In Battle, Good Men Die
—William S. Rosecrans, major general commanding the Army of the Cumberland, speaking about his friend Colonel Garesche.
As fierce fighting raged nearby along the Nashville Pike, General Rosecrans and his staff moved here to the high ground just below the railroad to get a better view. Riding at the commander's side was his West Point classmate and chief of staff, Lieutenant Colonel Julius P. Garasche, an able soldier much respected by the other officers of the Army of the Cumberland. Private Reuben Jones, 19th U.S. Infantry, wrote to his sister about what happened next:
"Rosecrans came dashing up, cold seat oozing from his forehead. Just at that moment a cannonball took off Gareshe's...head and the blood splashed into Rosecrans [sic] face.
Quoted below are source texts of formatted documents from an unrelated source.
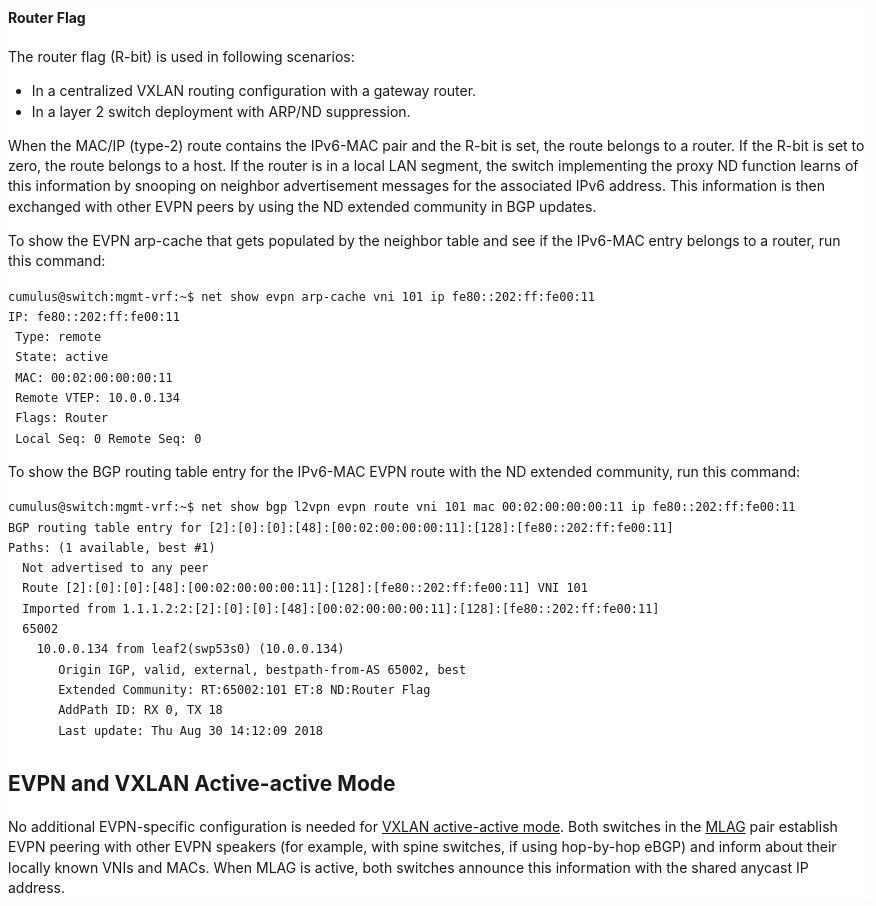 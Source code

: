 #### Router Flag

The router flag (R-bit) is used in following scenarios:

- In a centralized VXLAN routing configuration with a gateway router.
- In a layer 2 switch deployment with ARP/ND suppression.

When the MAC/IP (type-2) route contains the IPv6-MAC pair and the R-bit
is set, the route belongs to a router. If the R-bit is set to zero, the
route belongs to a host. If the router is in a local LAN segment, the
switch implementing the proxy ND function learns of this information by
snooping on neighbor advertisement messages for the associated IPv6
address. This information is then exchanged with other EVPN peers by
using the ND extended community in BGP updates.

To show the EVPN arp-cache that gets populated by the neighbor table and
see if the IPv6-MAC entry belongs to a router, run this command:

    cumulus@switch:mgmt-vrf:~$ net show evpn arp-cache vni 101 ip fe80::202:ff:fe00:11
    IP: fe80::202:ff:fe00:11
     Type: remote
     State: active
     MAC: 00:02:00:00:00:11
     Remote VTEP: 10.0.0.134
     Flags: Router
     Local Seq: 0 Remote Seq: 0

To show the BGP routing table entry for the IPv6-MAC EVPN route with the
ND extended community, run this command:

    cumulus@switch:mgmt-vrf:~$ net show bgp l2vpn evpn route vni 101 mac 00:02:00:00:00:11 ip fe80::202:ff:fe00:11
    BGP routing table entry for [2]:[0]:[0]:[48]:[00:02:00:00:00:11]:[128]:[fe80::202:ff:fe00:11]
    Paths: (1 available, best #1)
      Not advertised to any peer
      Route [2]:[0]:[0]:[48]:[00:02:00:00:00:11]:[128]:[fe80::202:ff:fe00:11] VNI 101
      Imported from 1.1.1.2:2:[2]:[0]:[0]:[48]:[00:02:00:00:00:11]:[128]:[fe80::202:ff:fe00:11]
      65002
        10.0.0.134 from leaf2(swp53s0) (10.0.0.134)
           Origin IGP, valid, external, bestpath-from-AS 65002, best
           Extended Community: RT:65002:101 ET:8 ND:Router Flag
           AddPath ID: RX 0, TX 18
           Last update: Thu Aug 30 14:12:09 2018

## EVPN and VXLAN Active-active Mode

No additional EVPN-specific configuration is needed for
[VXLAN active-active mode](../VXLAN-Active-Active-Mode).
Both switches in the
[MLAG](../../Layer-2/Multi-Chassis-Link-Aggregation-MLAG)
pair establish EVPN peering with other EVPN speakers (for example, with
spine switches, if using hop-by-hop eBGP) and inform about their locally
known VNIs and MACs. When MLAG is active, both switches announce this
information with the shared anycast IP address.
He glanced at his favorite aid's mangled body a moment, then pointed to a dark line of cedar woods... but a minute more and the 'butternuts' came, six deep double-quick on us..."
Rosecrans could take no time to mourn his close friend in this hour of crisis for his army. he kept riding up and down his lines, encouraging his men to hold. Grief had to wait until darkness ended the carnage.
(captions)
Rosecrans was deeply moved by this loss. Some time after the battle, the general cut off the brass buttons
of his coat and saved them in an envelope on which he wrote, "Buttons I wore the day Garesche was killed."
This battlefield sketch by artist Henry Lovie shows eyewitness details of the death of Garesche.